ACTIVITY
Every line that contains "alpha" must be located and copied from the data.

DATA LISTING
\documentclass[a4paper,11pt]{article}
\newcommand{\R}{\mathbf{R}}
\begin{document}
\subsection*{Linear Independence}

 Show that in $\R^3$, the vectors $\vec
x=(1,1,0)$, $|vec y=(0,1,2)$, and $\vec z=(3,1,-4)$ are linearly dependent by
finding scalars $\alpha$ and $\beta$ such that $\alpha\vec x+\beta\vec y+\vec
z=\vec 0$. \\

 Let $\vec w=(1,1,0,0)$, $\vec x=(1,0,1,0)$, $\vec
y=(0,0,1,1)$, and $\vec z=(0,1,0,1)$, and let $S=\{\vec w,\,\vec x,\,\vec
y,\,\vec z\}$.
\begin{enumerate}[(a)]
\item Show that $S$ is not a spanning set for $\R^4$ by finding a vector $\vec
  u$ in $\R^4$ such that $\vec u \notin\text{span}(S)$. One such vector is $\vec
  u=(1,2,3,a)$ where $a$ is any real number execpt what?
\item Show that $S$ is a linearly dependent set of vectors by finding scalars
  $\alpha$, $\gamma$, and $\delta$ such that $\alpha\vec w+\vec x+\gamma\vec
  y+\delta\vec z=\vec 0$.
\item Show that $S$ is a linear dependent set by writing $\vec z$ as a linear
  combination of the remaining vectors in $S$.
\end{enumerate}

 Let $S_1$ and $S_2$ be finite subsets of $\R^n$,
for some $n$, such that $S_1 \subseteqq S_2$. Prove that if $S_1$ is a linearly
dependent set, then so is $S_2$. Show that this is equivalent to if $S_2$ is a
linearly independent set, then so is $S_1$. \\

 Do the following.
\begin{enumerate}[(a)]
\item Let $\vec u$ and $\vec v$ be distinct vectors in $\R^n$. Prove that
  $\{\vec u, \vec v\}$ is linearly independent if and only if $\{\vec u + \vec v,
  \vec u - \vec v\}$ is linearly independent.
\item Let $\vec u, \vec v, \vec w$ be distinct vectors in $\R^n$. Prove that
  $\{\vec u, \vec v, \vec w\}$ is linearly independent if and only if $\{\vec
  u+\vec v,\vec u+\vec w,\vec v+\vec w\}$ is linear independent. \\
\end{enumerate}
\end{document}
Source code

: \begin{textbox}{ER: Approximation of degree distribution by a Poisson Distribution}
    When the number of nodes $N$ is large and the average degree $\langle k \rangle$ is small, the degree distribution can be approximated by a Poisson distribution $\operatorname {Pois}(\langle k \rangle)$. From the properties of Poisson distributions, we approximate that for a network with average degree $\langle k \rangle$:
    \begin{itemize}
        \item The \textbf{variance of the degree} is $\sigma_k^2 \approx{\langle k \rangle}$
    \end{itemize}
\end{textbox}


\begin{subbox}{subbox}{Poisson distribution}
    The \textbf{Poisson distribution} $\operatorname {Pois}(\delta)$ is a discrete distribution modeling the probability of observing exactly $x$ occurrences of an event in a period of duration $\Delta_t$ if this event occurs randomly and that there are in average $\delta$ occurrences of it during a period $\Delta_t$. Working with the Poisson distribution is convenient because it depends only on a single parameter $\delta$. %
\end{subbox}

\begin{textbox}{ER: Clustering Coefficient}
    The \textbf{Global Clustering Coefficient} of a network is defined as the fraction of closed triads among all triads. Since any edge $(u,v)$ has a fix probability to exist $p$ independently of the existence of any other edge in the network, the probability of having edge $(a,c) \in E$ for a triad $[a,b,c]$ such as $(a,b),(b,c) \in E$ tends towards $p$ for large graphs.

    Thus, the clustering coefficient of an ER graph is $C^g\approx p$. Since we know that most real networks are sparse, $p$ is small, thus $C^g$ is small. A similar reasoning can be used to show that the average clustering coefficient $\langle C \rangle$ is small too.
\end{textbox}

WRITTEN SOLUTION
finding scalars $\alpha$ and $\beta$ such that $\alpha\vec x+\beta\vec y+\vec
  $\alpha$, $\gamma$, and $\delta$ such that $\alpha\vec w+\vec x+\gamma\vec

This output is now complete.